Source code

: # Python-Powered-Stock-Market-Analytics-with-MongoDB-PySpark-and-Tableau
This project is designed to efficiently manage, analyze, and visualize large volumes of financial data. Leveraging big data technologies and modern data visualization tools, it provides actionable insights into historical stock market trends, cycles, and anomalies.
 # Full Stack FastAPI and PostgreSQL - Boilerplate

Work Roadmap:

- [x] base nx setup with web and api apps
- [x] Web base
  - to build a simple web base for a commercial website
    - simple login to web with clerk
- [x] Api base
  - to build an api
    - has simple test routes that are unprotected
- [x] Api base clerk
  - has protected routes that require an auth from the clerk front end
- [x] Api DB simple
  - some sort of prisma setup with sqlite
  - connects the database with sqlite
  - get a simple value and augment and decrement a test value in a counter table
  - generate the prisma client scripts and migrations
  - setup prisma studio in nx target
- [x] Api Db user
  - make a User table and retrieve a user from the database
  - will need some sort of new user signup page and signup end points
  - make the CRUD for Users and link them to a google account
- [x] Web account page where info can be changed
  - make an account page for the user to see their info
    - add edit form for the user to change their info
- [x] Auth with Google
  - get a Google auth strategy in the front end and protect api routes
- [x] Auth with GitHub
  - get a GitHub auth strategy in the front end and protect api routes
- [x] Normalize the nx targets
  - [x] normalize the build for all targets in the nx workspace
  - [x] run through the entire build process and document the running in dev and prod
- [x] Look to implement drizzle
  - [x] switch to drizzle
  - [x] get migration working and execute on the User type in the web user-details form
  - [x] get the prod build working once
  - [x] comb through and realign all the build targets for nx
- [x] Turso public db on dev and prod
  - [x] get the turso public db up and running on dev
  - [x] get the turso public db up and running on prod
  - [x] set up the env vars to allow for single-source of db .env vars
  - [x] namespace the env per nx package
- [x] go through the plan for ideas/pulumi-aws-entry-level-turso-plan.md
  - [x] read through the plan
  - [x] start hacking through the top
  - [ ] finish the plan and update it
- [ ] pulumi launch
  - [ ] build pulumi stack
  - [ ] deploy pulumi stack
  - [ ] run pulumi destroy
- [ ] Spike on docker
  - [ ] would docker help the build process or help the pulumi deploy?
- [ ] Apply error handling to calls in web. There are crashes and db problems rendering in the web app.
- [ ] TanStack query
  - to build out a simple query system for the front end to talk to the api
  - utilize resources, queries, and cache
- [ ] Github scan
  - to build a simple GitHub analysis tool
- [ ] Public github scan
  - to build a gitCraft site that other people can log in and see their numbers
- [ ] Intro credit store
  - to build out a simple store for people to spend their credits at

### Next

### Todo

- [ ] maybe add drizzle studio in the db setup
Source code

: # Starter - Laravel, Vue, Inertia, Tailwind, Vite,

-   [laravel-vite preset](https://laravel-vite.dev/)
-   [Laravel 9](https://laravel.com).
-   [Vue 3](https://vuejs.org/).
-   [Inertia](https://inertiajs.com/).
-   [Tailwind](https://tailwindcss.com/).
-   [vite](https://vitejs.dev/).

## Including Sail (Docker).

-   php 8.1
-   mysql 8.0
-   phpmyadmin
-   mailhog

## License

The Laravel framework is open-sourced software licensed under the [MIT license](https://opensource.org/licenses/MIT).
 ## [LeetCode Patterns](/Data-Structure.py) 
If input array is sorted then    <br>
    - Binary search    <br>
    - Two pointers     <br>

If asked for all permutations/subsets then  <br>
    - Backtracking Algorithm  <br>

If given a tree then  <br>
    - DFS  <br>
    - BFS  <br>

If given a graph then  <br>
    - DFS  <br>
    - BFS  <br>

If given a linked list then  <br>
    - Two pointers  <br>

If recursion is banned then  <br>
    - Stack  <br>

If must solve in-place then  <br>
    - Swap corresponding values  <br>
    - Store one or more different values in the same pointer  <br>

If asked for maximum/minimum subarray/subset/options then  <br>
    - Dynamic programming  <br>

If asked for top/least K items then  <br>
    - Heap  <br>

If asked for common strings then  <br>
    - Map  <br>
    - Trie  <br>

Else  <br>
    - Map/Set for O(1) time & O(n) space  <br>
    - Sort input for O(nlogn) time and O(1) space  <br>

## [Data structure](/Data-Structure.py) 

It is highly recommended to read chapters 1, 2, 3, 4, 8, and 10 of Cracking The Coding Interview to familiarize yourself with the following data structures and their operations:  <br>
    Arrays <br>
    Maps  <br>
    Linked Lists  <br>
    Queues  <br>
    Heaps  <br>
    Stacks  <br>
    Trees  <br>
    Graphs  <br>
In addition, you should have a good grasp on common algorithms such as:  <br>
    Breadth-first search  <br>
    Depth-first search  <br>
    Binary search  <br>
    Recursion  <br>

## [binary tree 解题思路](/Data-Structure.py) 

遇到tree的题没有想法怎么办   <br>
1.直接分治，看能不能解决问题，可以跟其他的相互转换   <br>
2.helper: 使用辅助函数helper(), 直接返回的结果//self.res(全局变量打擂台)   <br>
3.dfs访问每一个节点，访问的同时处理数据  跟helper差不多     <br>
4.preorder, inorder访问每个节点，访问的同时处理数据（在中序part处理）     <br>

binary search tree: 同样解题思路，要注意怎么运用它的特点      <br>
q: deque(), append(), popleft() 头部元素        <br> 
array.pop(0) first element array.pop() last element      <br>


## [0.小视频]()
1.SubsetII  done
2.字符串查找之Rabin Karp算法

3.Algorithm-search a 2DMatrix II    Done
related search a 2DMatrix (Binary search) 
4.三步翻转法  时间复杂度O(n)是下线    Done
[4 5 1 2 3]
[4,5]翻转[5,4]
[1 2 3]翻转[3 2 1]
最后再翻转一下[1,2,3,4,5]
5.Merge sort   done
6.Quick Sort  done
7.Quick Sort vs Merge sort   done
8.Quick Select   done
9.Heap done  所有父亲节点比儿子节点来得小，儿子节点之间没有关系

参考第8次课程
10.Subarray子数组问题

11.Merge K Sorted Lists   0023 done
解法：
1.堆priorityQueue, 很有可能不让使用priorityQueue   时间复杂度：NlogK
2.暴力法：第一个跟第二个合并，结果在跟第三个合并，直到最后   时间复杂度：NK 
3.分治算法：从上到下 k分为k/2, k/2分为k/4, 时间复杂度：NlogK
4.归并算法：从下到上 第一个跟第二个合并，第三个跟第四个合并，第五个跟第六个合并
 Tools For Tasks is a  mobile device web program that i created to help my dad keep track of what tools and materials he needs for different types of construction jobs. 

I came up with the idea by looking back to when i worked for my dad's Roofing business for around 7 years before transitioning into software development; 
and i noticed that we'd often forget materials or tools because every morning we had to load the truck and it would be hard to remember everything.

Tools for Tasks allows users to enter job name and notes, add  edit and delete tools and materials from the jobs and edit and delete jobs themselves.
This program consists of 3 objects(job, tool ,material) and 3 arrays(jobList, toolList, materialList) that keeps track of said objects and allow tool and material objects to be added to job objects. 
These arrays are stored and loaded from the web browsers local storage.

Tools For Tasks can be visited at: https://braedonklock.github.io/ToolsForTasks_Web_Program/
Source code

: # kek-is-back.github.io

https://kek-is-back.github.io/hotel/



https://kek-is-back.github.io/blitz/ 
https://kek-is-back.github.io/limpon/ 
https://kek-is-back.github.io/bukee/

+===+

Activity:
Would you copy every line of the material exactly?

Exercise answer:
Source code

: # Python-Powered-Stock-Market-Analytics-with-MongoDB-PySpark-and-Tableau
This project is designed to efficiently manage, analyze, and visualize large volumes of financial data. Leveraging big data technologies and modern data visualization tools, it provides actionable insights into historical stock market trends, cycles, and anomalies.
 # Full Stack FastAPI and PostgreSQL - Boilerplate

Work Roadmap:

- [x] base nx setup with web and api apps
- [x] Web base
  - to build a simple web base for a commercial website
    - simple login to web with clerk
- [x] Api base
  - to build an api
    - has simple test routes that are unprotected
- [x] Api base clerk
  - has protected routes that require an auth from the clerk front end
- [x] Api DB simple
  - some sort of prisma setup with sqlite
  - connects the database with sqlite
  - get a simple value and augment and decrement a test value in a counter table
  - generate the prisma client scripts and migrations
  - setup prisma studio in nx target
- [x] Api Db user
  - make a User table and retrieve a user from the database
  - will need some sort of new user signup page and signup end points
  - make the CRUD for Users and link them to a google account
- [x] Web account page where info can be changed
  - make an account page for the user to see their info
    - add edit form for the user to change their info
- [x] Auth with Google
  - get a Google auth strategy in the front end and protect api routes
- [x] Auth with GitHub
  - get a GitHub auth strategy in the front end and protect api routes
- [x] Normalize the nx targets
  - [x] normalize the build for all targets in the nx workspace
  - [x] run through the entire build process and document the running in dev and prod
- [x] Look to implement drizzle
  - [x] switch to drizzle
  - [x] get migration working and execute on the User type in the web user-details form
  - [x] get the prod build working once
  - [x] comb through and realign all the build targets for nx
- [x] Turso public db on dev and prod
  - [x] get the turso public db up and running on dev
  - [x] get the turso public db up and running on prod
  - [x] set up the env vars to allow for single-source of db .env vars
  - [x] namespace the env per nx package
- [x] go through the plan for ideas/pulumi-aws-entry-level-turso-plan.md
  - [x] read through the plan
  - [x] start hacking through the top
  - [ ] finish the plan and update it
- [ ] pulumi launch
  - [ ] build pulumi stack
  - [ ] deploy pulumi stack
  - [ ] run pulumi destroy
- [ ] Spike on docker
  - [ ] would docker help the build process or help the pulumi deploy?
- [ ] Apply error handling to calls in web. There are crashes and db problems rendering in the web app.
- [ ] TanStack query
  - to build out a simple query system for the front end to talk to the api
  - utilize resources, queries, and cache
- [ ] Github scan
  - to build a simple GitHub analysis tool
- [ ] Public github scan
  - to build a gitCraft site that other people can log in and see their numbers
- [ ] Intro credit store
  - to build out a simple store for people to spend their credits at

### Next

### Todo

- [ ] maybe add drizzle studio in the db setup
Source code

: # Starter - Laravel, Vue, Inertia, Tailwind, Vite,

-   [laravel-vite preset](https://laravel-vite.dev/)
-   [Laravel 9](https://laravel.com).
-   [Vue 3](https://vuejs.org/).
-   [Inertia](https://inertiajs.com/).
-   [Tailwind](https://tailwindcss.com/).
-   [vite](https://vitejs.dev/).

## Including Sail (Docker).

-   php 8.1
-   mysql 8.0
-   phpmyadmin
-   mailhog

## License

The Laravel framework is open-sourced software licensed under the [MIT license](https://opensource.org/licenses/MIT).
 ## [LeetCode Patterns](/Data-Structure.py) 
If input array is sorted then    <br>
    - Binary search    <br>
    - Two pointers     <br>

If asked for all permutations/subsets then  <br>
    - Backtracking Algorithm  <br>

If given a tree then  <br>
    - DFS  <br>
    - BFS  <br>

If given a graph then  <br>
    - DFS  <br>
    - BFS  <br>

If given a linked list then  <br>
    - Two pointers  <br>

If recursion is banned then  <br>
    - Stack  <br>

If must solve in-place then  <br>
    - Swap corresponding values  <br>
    - Store one or more different values in the same pointer  <br>

If asked for maximum/minimum subarray/subset/options then  <br>
    - Dynamic programming  <br>

If asked for top/least K items then  <br>
    - Heap  <br>

If asked for common strings then  <br>
    - Map  <br>
    - Trie  <br>

Else  <br>
    - Map/Set for O(1) time & O(n) space  <br>
    - Sort input for O(nlogn) time and O(1) space  <br>

## [Data structure](/Data-Structure.py) 

It is highly recommended to read chapters 1, 2, 3, 4, 8, and 10 of Cracking The Coding Interview to familiarize yourself with the following data structures and their operations:  <br>
    Arrays <br>
    Maps  <br>
    Linked Lists  <br>
    Queues  <br>
    Heaps  <br>
    Stacks  <br>
    Trees  <br>
    Graphs  <br>
In addition, you should have a good grasp on common algorithms such as:  <br>
    Breadth-first search  <br>
    Depth-first search  <br>
    Binary search  <br>
    Recursion  <br>

## [binary tree 解题思路](/Data-Structure.py) 

遇到tree的题没有想法怎么办   <br>
1.直接分治，看能不能解决问题，可以跟其他的相互转换   <br>
2.helper: 使用辅助函数helper(), 直接返回的结果//self.res(全局变量打擂台)   <br>
3.dfs访问每一个节点，访问的同时处理数据  跟helper差不多     <br>
4.preorder, inorder访问每个节点，访问的同时处理数据（在中序part处理）     <br>

binary search tree: 同样解题思路，要注意怎么运用它的特点      <br>
q: deque(), append(), popleft() 头部元素        <br> 
array.pop(0) first element array.pop() last element      <br>


## [0.小视频]()
1.SubsetII  done
2.字符串查找之Rabin Karp算法

3.Algorithm-search a 2DMatrix II    Done
related search a 2DMatrix (Binary search) 
4.三步翻转法  时间复杂度O(n)是下线    Done
[4 5 1 2 3]
[4,5]翻转[5,4]
[1 2 3]翻转[3 2 1]
最后再翻转一下[1,2,3,4,5]
5.Merge sort   done
6.Quick Sort  done
7.Quick Sort vs Merge sort   done
8.Quick Select   done
9.Heap done  所有父亲节点比儿子节点来得小，儿子节点之间没有关系

参考第8次课程
10.Subarray子数组问题

11.Merge K Sorted Lists   0023 done
解法：
1.堆priorityQueue, 很有可能不让使用priorityQueue   时间复杂度：NlogK
2.暴力法：第一个跟第二个合并，结果在跟第三个合并，直到最后   时间复杂度：NK 
3.分治算法：从上到下 k分为k/2, k/2分为k/4, 时间复杂度：NlogK
4.归并算法：从下到上 第一个跟第二个合并，第三个跟第四个合并，第五个跟第六个合并
 Tools For Tasks is a  mobile device web program that i created to help my dad keep track of what tools and materials he needs for different types of construction jobs. 

I came up with the idea by looking back to when i worked for my dad's Roofing business for around 7 years before transitioning into software development; 
and i noticed that we'd often forget materials or tools because every morning we had to load the truck and it would be hard to remember everything.

Tools for Tasks allows users to enter job name and notes, add  edit and delete tools and materials from the jobs and edit and delete jobs themselves.
This program consists of 3 objects(job, tool ,material) and 3 arrays(jobList, toolList, materialList) that keeps track of said objects and allow tool and material objects to be added to job objects. 
These arrays are stored and loaded from the web browsers local storage.

Tools For Tasks can be visited at: https://braedonklock.github.io/ToolsForTasks_Web_Program/
Source code

: # kek-is-back.github.io

https://kek-is-back.github.io/hotel/



https://kek-is-back.github.io/blitz/ 
https://kek-is-back.github.io/limpon/ 
https://kek-is-back.github.io/bukee/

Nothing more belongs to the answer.